How to complete this task: Every record below must be retyped exactly, with the pictures left out.

---- Data extracts

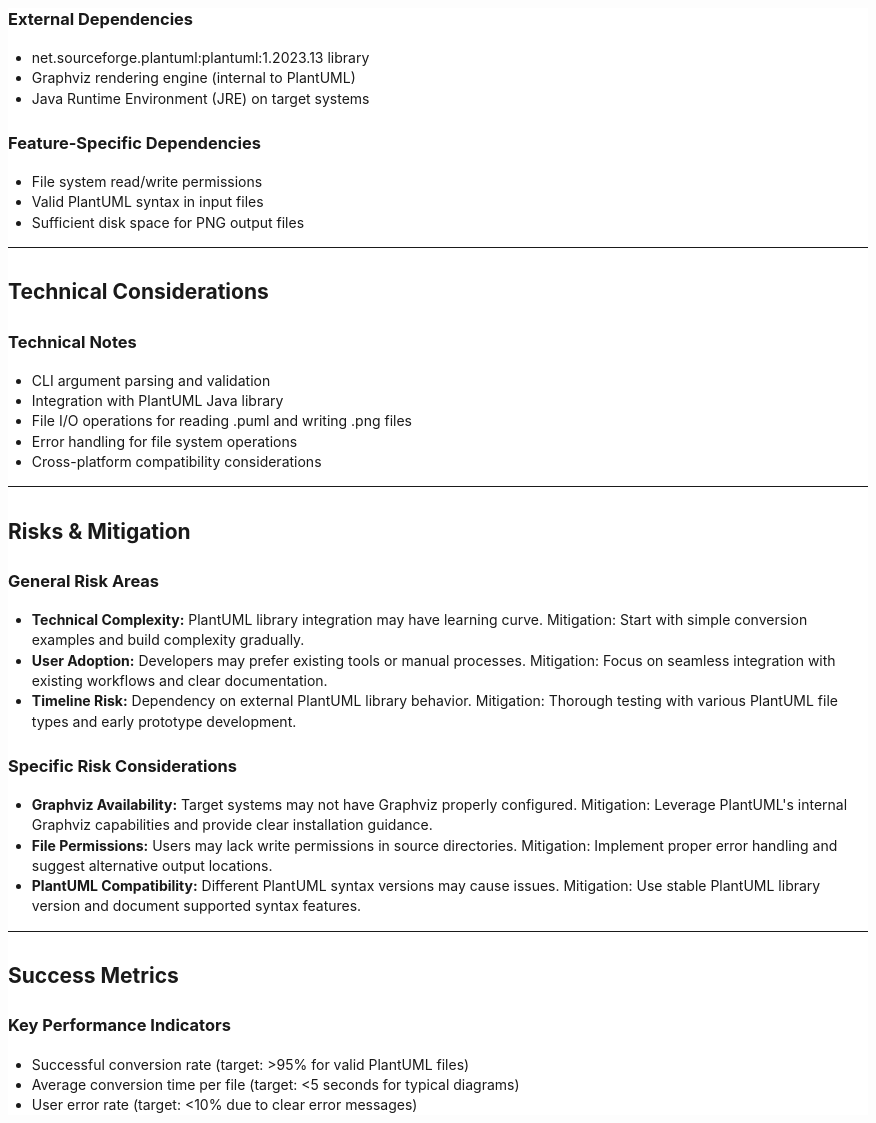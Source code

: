 ### External Dependencies
- net.sourceforge.plantuml:plantuml:1.2023.13 library
- Graphviz rendering engine (internal to PlantUML)
- Java Runtime Environment (JRE) on target systems

### Feature-Specific Dependencies
- File system read/write permissions
- Valid PlantUML syntax in input files
- Sufficient disk space for PNG output files

---

## Technical Considerations

### Technical Notes
- CLI argument parsing and validation
- Integration with PlantUML Java library
- File I/O operations for reading .puml and writing .png files
- Error handling for file system operations
- Cross-platform compatibility considerations

---

## Risks & Mitigation

### General Risk Areas
- **Technical Complexity:** PlantUML library integration may have learning curve. Mitigation: Start with simple conversion examples and build complexity gradually.
- **User Adoption:** Developers may prefer existing tools or manual processes. Mitigation: Focus on seamless integration with existing workflows and clear documentation.
- **Timeline Risk:** Dependency on external PlantUML library behavior. Mitigation: Thorough testing with various PlantUML file types and early prototype development.

### Specific Risk Considerations
- **Graphviz Availability:** Target systems may not have Graphviz properly configured. Mitigation: Leverage PlantUML's internal Graphviz capabilities and provide clear installation guidance.
- **File Permissions:** Users may lack write permissions in source directories. Mitigation: Implement proper error handling and suggest alternative output locations.
- **PlantUML Compatibility:** Different PlantUML syntax versions may cause issues. Mitigation: Use stable PlantUML library version and document supported syntax features.

---

## Success Metrics

### Key Performance Indicators
- Successful conversion rate (target: >95% for valid PlantUML files)
- Average conversion time per file (target: <5 seconds for typical diagrams)
- User error rate (target: <10% due to clear error messages)
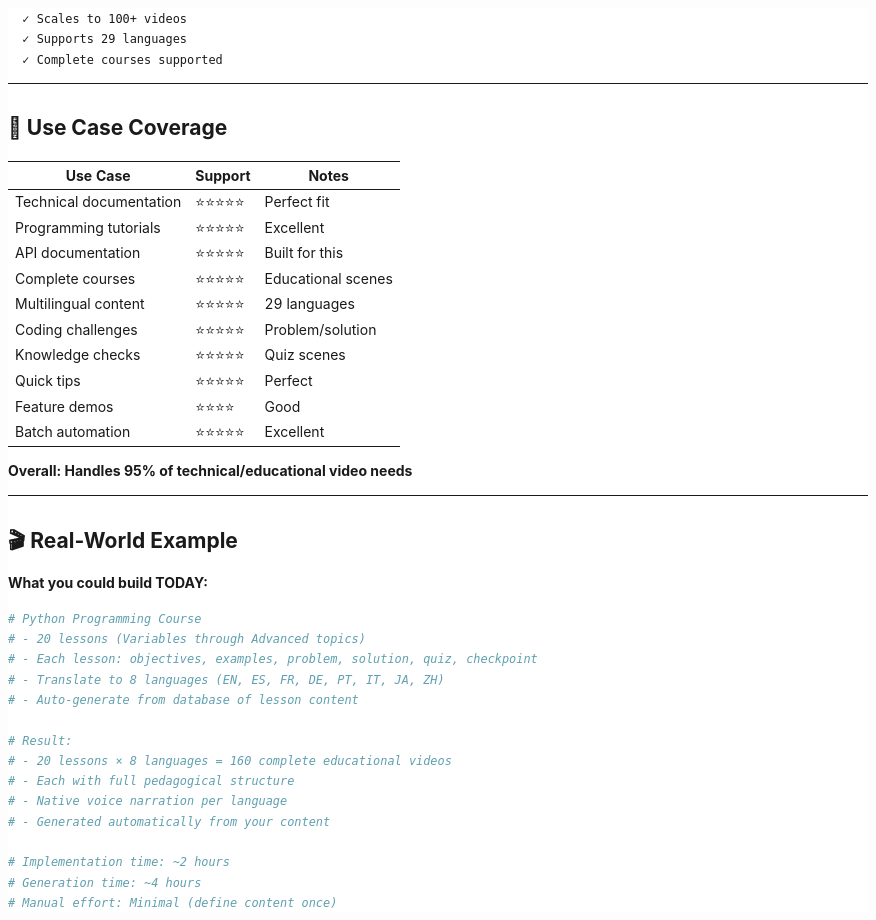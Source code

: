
 ```
  ✓ Scales to 100+ videos
  ✓ Supports 29 languages
  ✓ Complete courses supported
```

---

## 🎯 Use Case Coverage

| Use Case | Support | Notes |
|----------|---------|-------|
| Technical documentation | ⭐⭐⭐⭐⭐ | Perfect fit |
| Programming tutorials | ⭐⭐⭐⭐⭐ | Excellent |
| API documentation | ⭐⭐⭐⭐⭐ | Built for this |
| Complete courses | ⭐⭐⭐⭐⭐ | Educational scenes |
| Multilingual content | ⭐⭐⭐⭐⭐ | 29 languages |
| Coding challenges | ⭐⭐⭐⭐⭐ | Problem/solution |
| Knowledge checks | ⭐⭐⭐⭐⭐ | Quiz scenes |
| Quick tips | ⭐⭐⭐⭐⭐ | Perfect |
| Feature demos | ⭐⭐⭐⭐ | Good |
| Batch automation | ⭐⭐⭐⭐⭐ | Excellent |

**Overall: Handles 95% of technical/educational video needs**

---

## 🎬 Real-World Example

**What you could build TODAY:**

```python
# Python Programming Course
# - 20 lessons (Variables through Advanced topics)
# - Each lesson: objectives, examples, problem, solution, quiz, checkpoint
# - Translate to 8 languages (EN, ES, FR, DE, PT, IT, JA, ZH)
# - Auto-generate from database of lesson content

# Result:
# - 20 lessons × 8 languages = 160 complete educational videos
# - Each with full pedagogical structure
# - Native voice narration per language
# - Generated automatically from your content

# Implementation time: ~2 hours
# Generation time: ~4 hours
# Manual effort: Minimal (define content once)
```
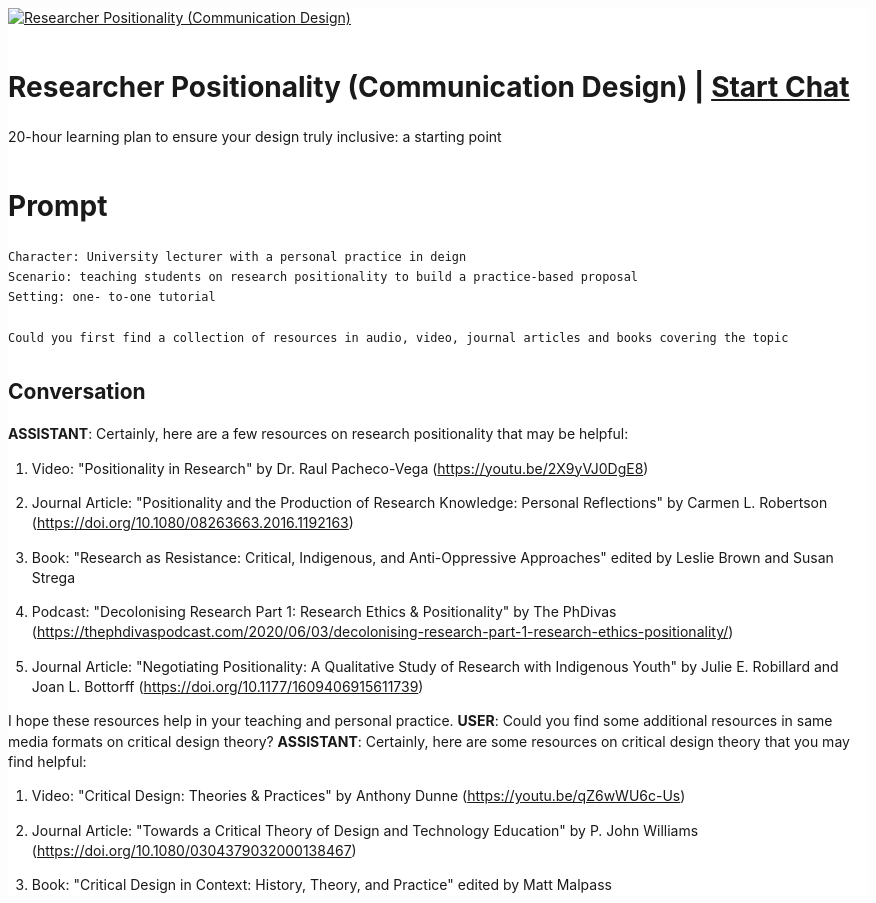
[![Researcher Positionality (Communication Design)](https://flow-prompt-covers.s3.us-west-1.amazonaws.com/icon/illustrative/illus_6.png)](https://gptcall.net/chat.html?data=%7B%22contact%22%3A%7B%22id%22%3A%228EYp1eOeNS5BkD7DOKwqD%22%2C%22flow%22%3Atrue%7D%7D)
# Researcher Positionality (Communication Design) | [Start Chat](https://gptcall.net/chat.html?data=%7B%22contact%22%3A%7B%22id%22%3A%228EYp1eOeNS5BkD7DOKwqD%22%2C%22flow%22%3Atrue%7D%7D)
20-hour learning plan to ensure your design truly inclusive: a starting point

# Prompt

```
Character: University lecturer with a personal practice in deign
Scenario: teaching students on research positionality to build a practice-based proposal 
Setting: one- to-one tutorial

Could you first find a collection of resources in audio, video, journal articles and books covering the topic
```

## Conversation

**ASSISTANT**: Certainly, here are a few resources on research positionality that may be helpful:



1. Video: "Positionality in Research" by Dr. Raul Pacheco-Vega (https://youtu.be/2X9yVJ0DgE8)

2. Journal Article: "Positionality and the Production of Research Knowledge: Personal Reflections" by Carmen L. Robertson (https://doi.org/10.1080/08263663.2016.1192163)

3. Book: "Research as Resistance: Critical, Indigenous, and Anti-Oppressive Approaches" edited by Leslie Brown and Susan Strega 

4. Podcast: "Decolonising Research Part 1: Research Ethics & Positionality" by The PhDivas (https://thephdivaspodcast.com/2020/06/03/decolonising-research-part-1-research-ethics-positionality/)

5. Journal Article: "Negotiating Positionality: A Qualitative Study of Research with Indigenous Youth" by Julie E. Robillard and Joan L. Bottorff (https://doi.org/10.1177/1609406915611739)



I hope these resources help in your teaching and personal practice.
**USER**: Could you find some additional resources in same media formats on critical design theory?
**ASSISTANT**: Certainly, here are some resources on critical design theory that you may find helpful:



1. Video: "Critical Design: Theories & Practices" by Anthony Dunne (https://youtu.be/qZ6wWU6c-Us)

2. Journal Article: "Towards a Critical Theory of Design and Technology Education" by P. John Williams (https://doi.org/10.1080/0304379032000138467)

3. Book: "Critical Design in Context: History, Theory, and Practice" edited by Matt Malpass 

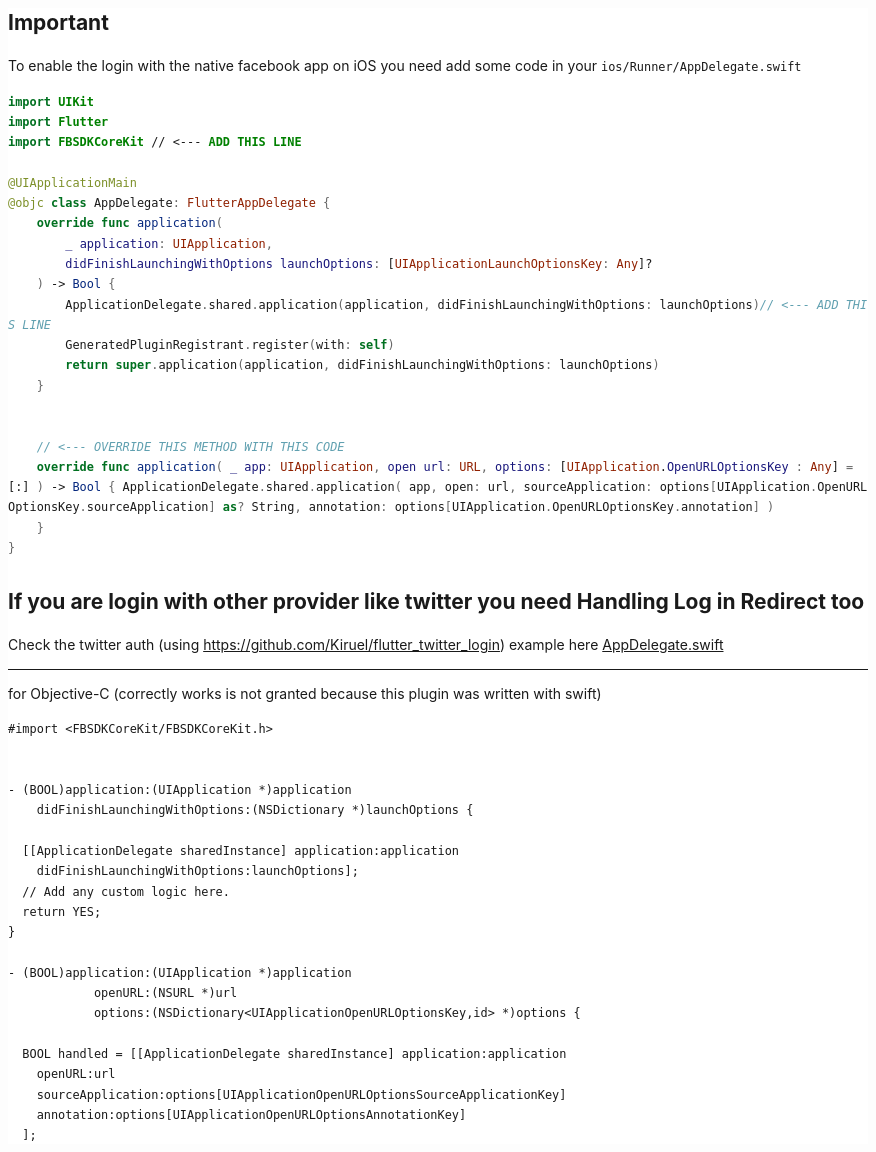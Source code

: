 
## **Important**
To enable the login with the native facebook app on iOS you need add some code in your `ios/Runner/AppDelegate.swift`
```swift
import UIKit
import Flutter
import FBSDKCoreKit // <--- ADD THIS LINE

@UIApplicationMain
@objc class AppDelegate: FlutterAppDelegate {
    override func application(
        _ application: UIApplication,
        didFinishLaunchingWithOptions launchOptions: [UIApplicationLaunchOptionsKey: Any]?
    ) -> Bool {
        ApplicationDelegate.shared.application(application, didFinishLaunchingWithOptions: launchOptions)// <--- ADD THIS LINE
        GeneratedPluginRegistrant.register(with: self)
        return super.application(application, didFinishLaunchingWithOptions: launchOptions)
    }
    
    
    // <--- OVERRIDE THIS METHOD WITH THIS CODE
    override func application( _ app: UIApplication, open url: URL, options: [UIApplication.OpenURLOptionsKey : Any] = [:] ) -> Bool { ApplicationDelegate.shared.application( app, open: url, sourceApplication: options[UIApplication.OpenURLOptionsKey.sourceApplication] as? String, annotation: options[UIApplication.OpenURLOptionsKey.annotation] )
    }
}

```

## If you are login with other provider like twitter you need **Handling Log in Redirect** too
   Check the twitter auth (using https://github.com/Kiruel/flutter_twitter_login) example here [AppDelegate.swift](https://github.com/darwin-morocho/flutter-facebook-auth/issues/6#issuecomment-624943909)


---
for Objective-C (correctly works is not granted because this plugin was written with swift)

```objc
#import <FBSDKCoreKit/FBSDKCoreKit.h>


- (BOOL)application:(UIApplication *)application 
    didFinishLaunchingWithOptions:(NSDictionary *)launchOptions {
  
  [[ApplicationDelegate sharedInstance] application:application
    didFinishLaunchingWithOptions:launchOptions];
  // Add any custom logic here.
  return YES;
}

- (BOOL)application:(UIApplication *)application 
            openURL:(NSURL *)url 
            options:(NSDictionary<UIApplicationOpenURLOptionsKey,id> *)options {

  BOOL handled = [[ApplicationDelegate sharedInstance] application:application
    openURL:url
    sourceApplication:options[UIApplicationOpenURLOptionsSourceApplicationKey]
    annotation:options[UIApplicationOpenURLOptionsAnnotationKey]
  ];
```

--------

Your solution:
Source code

: ### External Dependencies
- net.sourceforge.plantuml:plantuml:1.2023.13 library
- Graphviz rendering engine (internal to PlantUML)
- Java Runtime Environment (JRE) on target systems

### Feature-Specific Dependencies
- File system read/write permissions
- Valid PlantUML syntax in input files
- Sufficient disk space for PNG output files

---

## Technical Considerations

### Technical Notes
- CLI argument parsing and validation
- Integration with PlantUML Java library
- File I/O operations for reading .puml and writing .png files
- Error handling for file system operations
- Cross-platform compatibility considerations

---

## Risks & Mitigation

### General Risk Areas
- **Technical Complexity:** PlantUML library integration may have learning curve. Mitigation: Start with simple conversion examples and build complexity gradually.
- **User Adoption:** Developers may prefer existing tools or manual processes. Mitigation: Focus on seamless integration with existing workflows and clear documentation.
- **Timeline Risk:** Dependency on external PlantUML library behavior. Mitigation: Thorough testing with various PlantUML file types and early prototype development.

### Specific Risk Considerations
- **Graphviz Availability:** Target systems may not have Graphviz properly configured. Mitigation: Leverage PlantUML's internal Graphviz capabilities and provide clear installation guidance.
- **File Permissions:** Users may lack write permissions in source directories. Mitigation: Implement proper error handling and suggest alternative output locations.
- **PlantUML Compatibility:** Different PlantUML syntax versions may cause issues. Mitigation: Use stable PlantUML library version and document supported syntax features.

---

## Success Metrics

### Key Performance Indicators
- Successful conversion rate (target: >95% for valid PlantUML files)
- Average conversion time per file (target: <5 seconds for typical diagrams)
- User error rate (target: <10% due to clear error messages)
Source code

:
 ```
  ✓ Scales to 100+ videos
  ✓ Supports 29 languages
  ✓ Complete courses supported
```

---

## 🎯 Use Case Coverage

| Use Case | Support | Notes |
|----------|---------|-------|
| Technical documentation | ⭐⭐⭐⭐⭐ | Perfect fit |
| Programming tutorials | ⭐⭐⭐⭐⭐ | Excellent |
| API documentation | ⭐⭐⭐⭐⭐ | Built for this |
| Complete courses | ⭐⭐⭐⭐⭐ | Educational scenes |
| Multilingual content | ⭐⭐⭐⭐⭐ | 29 languages |
| Coding challenges | ⭐⭐⭐⭐⭐ | Problem/solution |
| Knowledge checks | ⭐⭐⭐⭐⭐ | Quiz scenes |
| Quick tips | ⭐⭐⭐⭐⭐ | Perfect |
| Feature demos | ⭐⭐⭐⭐ | Good |
| Batch automation | ⭐⭐⭐⭐⭐ | Excellent |

**Overall: Handles 95% of technical/educational video needs**

---

## 🎬 Real-World Example

**What you could build TODAY:**

```python
# Python Programming Course
# - 20 lessons (Variables through Advanced topics)
# - Each lesson: objectives, examples, problem, solution, quiz, checkpoint
# - Translate to 8 languages (EN, ES, FR, DE, PT, IT, JA, ZH)
# - Auto-generate from database of lesson content

# Result:
# - 20 lessons × 8 languages = 160 complete educational videos
# - Each with full pedagogical structure
# - Native voice narration per language
# - Generated automatically from your content

# Implementation time: ~2 hours
# Generation time: ~4 hours
# Manual effort: Minimal (define content once)
```
[![Researcher Positionality (Communication Design)](https://flow-prompt-covers.s3.us-west-1.amazonaws.com/icon/illustrative/illus_6.png)](https://gptcall.net/chat.html?data=%7B%22contact%22%3A%7B%22id%22%3A%228EYp1eOeNS5BkD7DOKwqD%22%2C%22flow%22%3Atrue%7D%7D)
# Researcher Positionality (Communication Design) | [Start Chat](https://gptcall.net/chat.html?data=%7B%22contact%22%3A%7B%22id%22%3A%228EYp1eOeNS5BkD7DOKwqD%22%2C%22flow%22%3Atrue%7D%7D)
20-hour learning plan to ensure your design truly inclusive: a starting point

# Prompt

```
Character: University lecturer with a personal practice in deign
Scenario: teaching students on research positionality to build a practice-based proposal 
Setting: one- to-one tutorial

Could you first find a collection of resources in audio, video, journal articles and books covering the topic
```

## Conversation

**ASSISTANT**: Certainly, here are a few resources on research positionality that may be helpful:



1. Video: "Positionality in Research" by Dr. Raul Pacheco-Vega (https://youtu.be/2X9yVJ0DgE8)

2. Journal Article: "Positionality and the Production of Research Knowledge: Personal Reflections" by Carmen L. Robertson (https://doi.org/10.1080/08263663.2016.1192163)

3. Book: "Research as Resistance: Critical, Indigenous, and Anti-Oppressive Approaches" edited by Leslie Brown and Susan Strega 

4. Podcast: "Decolonising Research Part 1: Research Ethics & Positionality" by The PhDivas (https://thephdivaspodcast.com/2020/06/03/decolonising-research-part-1-research-ethics-positionality/)

5. Journal Article: "Negotiating Positionality: A Qualitative Study of Research with Indigenous Youth" by Julie E. Robillard and Joan L. Bottorff (https://doi.org/10.1177/1609406915611739)



I hope these resources help in your teaching and personal practice.
**USER**: Could you find some additional resources in same media formats on critical design theory?
**ASSISTANT**: Certainly, here are some resources on critical design theory that you may find helpful:



1. Video: "Critical Design: Theories & Practices" by Anthony Dunne (https://youtu.be/qZ6wWU6c-Us)

2. Journal Article: "Towards a Critical Theory of Design and Technology Education" by P. John Williams (https://doi.org/10.1080/0304379032000138467)

3. Book: "Critical Design in Context: History, Theory, and Practice" edited by Matt Malpass 

Source code

: 
## **Important**
To enable the login with the native facebook app on iOS you need add some code in your `ios/Runner/AppDelegate.swift`
```swift
import UIKit
import Flutter
import FBSDKCoreKit // <--- ADD THIS LINE

@UIApplicationMain
@objc class AppDelegate: FlutterAppDelegate {
    override func application(
        _ application: UIApplication,
        didFinishLaunchingWithOptions launchOptions: [UIApplicationLaunchOptionsKey: Any]?
    ) -> Bool {
        ApplicationDelegate.shared.application(application, didFinishLaunchingWithOptions: launchOptions)// <--- ADD THIS LINE
        GeneratedPluginRegistrant.register(with: self)
        return super.application(application, didFinishLaunchingWithOptions: launchOptions)
    }
    
    
    // <--- OVERRIDE THIS METHOD WITH THIS CODE
    override func application( _ app: UIApplication, open url: URL, options: [UIApplication.OpenURLOptionsKey : Any] = [:] ) -> Bool { ApplicationDelegate.shared.application( app, open: url, sourceApplication: options[UIApplication.OpenURLOptionsKey.sourceApplication] as? String, annotation: options[UIApplication.OpenURLOptionsKey.annotation] )
    }
}

```

## If you are login with other provider like twitter you need **Handling Log in Redirect** too
   Check the twitter auth (using https://github.com/Kiruel/flutter_twitter_login) example here [AppDelegate.swift](https://github.com/darwin-morocho/flutter-facebook-auth/issues/6#issuecomment-624943909)


---
for Objective-C (correctly works is not granted because this plugin was written with swift)

```objc
#import <FBSDKCoreKit/FBSDKCoreKit.h>


- (BOOL)application:(UIApplication *)application 
    didFinishLaunchingWithOptions:(NSDictionary *)launchOptions {
  
  [[ApplicationDelegate sharedInstance] application:application
    didFinishLaunchingWithOptions:launchOptions];
  // Add any custom logic here.
  return YES;
}

- (BOOL)application:(UIApplication *)application 
            openURL:(NSURL *)url 
            options:(NSDictionary<UIApplicationOpenURLOptionsKey,id> *)options {

  BOOL handled = [[ApplicationDelegate sharedInstance] application:application
    openURL:url
    sourceApplication:options[UIApplicationOpenURLOptionsSourceApplicationKey]
    annotation:options[UIApplicationOpenURLOptionsAnnotationKey]
  ];
```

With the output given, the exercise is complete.